O transparentność upomniała się lubelska Fundacja Wolności, która wystąpiła do Urzędu Miasta o podanie kwot powołując się na ustawę o dostępie do informacji publicznej. Chodzi zarówno o łączne środki za prawa do nazwy hali, jak i wysokość kar umownych, na które przystał puławski Ratusz. Pierwsza próba zdobycia tych danych zakończyła się niepowodzeniem. Fundacja w styczniu otrzymała decyzję o odmowie udostępnienia informacji publicznej.
Fundacja decyzję tę zaskarżyła do SKO, a kolegium pracujące pod przewodnictwem Macieja Gapskiego, wydany w Puławach dokument uchyliło. Skład orzekający uznał, że tajemnica przedsiębiorstwa nie może chronić zwyczajnej, pozbawionej poufnych danych o wartości gospodarczej, umowy sponsoringowej.

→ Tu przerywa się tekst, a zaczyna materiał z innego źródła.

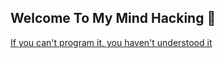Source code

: ## Welcome To My Mind Hacking 👋
[If you can't program it, you haven't understood it](https://twitter.com/DavidDeutschOxf/status/1282661240100335616)



<!--
**dimastatz/dimastatz** is a ✨ _special_ ✨ repository because its `README.md` (this file) appears on your GitHub profile.

Here are some ideas to get you started:

- 🔭 I’m currently working on ...
- 🌱 I’m currently learning ...
- 👯 I’m looking to collaborate on ...
- 🤔 I’m looking for help with ...
- 💬 Ask me about ...
- 📫 How to reach me: ...
- 😄 Pronouns: ...
- ⚡ Fun fact: ...
-->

„Tajemnicę przedsiębiorstwa stanowi poufna informacja posiadająca wartość gospodarczą, w szczególności informacja techniczna, technologiczna lub organizacyjna. Umowa sponsoringu zawarta pomiędzy Gminą (Miastem przyp.) Puławy oraz Grupą Azoty S.A. nie zawiera żadnych informacji tego rodzaju – tłumaczy SKO.
Kolegium przypomina ponadto, że „współfinansowanie obiektu publicznego przez prywatny podmiot musi być jawne i transparentne”, a „każdy podmiot prywatny, przekazujący środki finansowe na cele publiczne w ramach umów sponsoringu, musi liczyć się z tym, że kwota wsparcia będzie upubliczniona i powszechnie dostępna”. SKO wyjaśnia również, że przedsiębiorstwa nie mogą dowolnie nadawać klauzuli poufności wybranym pakietom informacji opierając się jedyne na własnej, subiektywnej ocenie.
Decyzja wydana przez samorząd została uchylona i skierowana do ponownego rozpatrzenia. Czy to przekona puławskich urzędników?
– Nasz dział prawny pracuje już nad właściwym sposobem przekazania informacji. Decyzja w tej sprawie ma zostać podjęta do końca tygodnia – mówi Łukasz Kołodziej, kierownik Wydziału Kultury, Promocji i Komunikacji Społecznej w puławskim magistracie.
O tym, że w tej sytuacji informacja powinna zostać niezwłocznie udostępniona, przekonany jest zarząd Fundacji Wolności.
– Naszym zdaniem prezydent Puław powinien ujawnić tę kwotę. Z praktyki wiemy, że ukrywanie informacji nie przynosi chluby włodarzom i podważa zaufanie do sprawowanego przez nich mandatu – mówi Krzysztof Jakubowski, prezes Fundacji Wolności.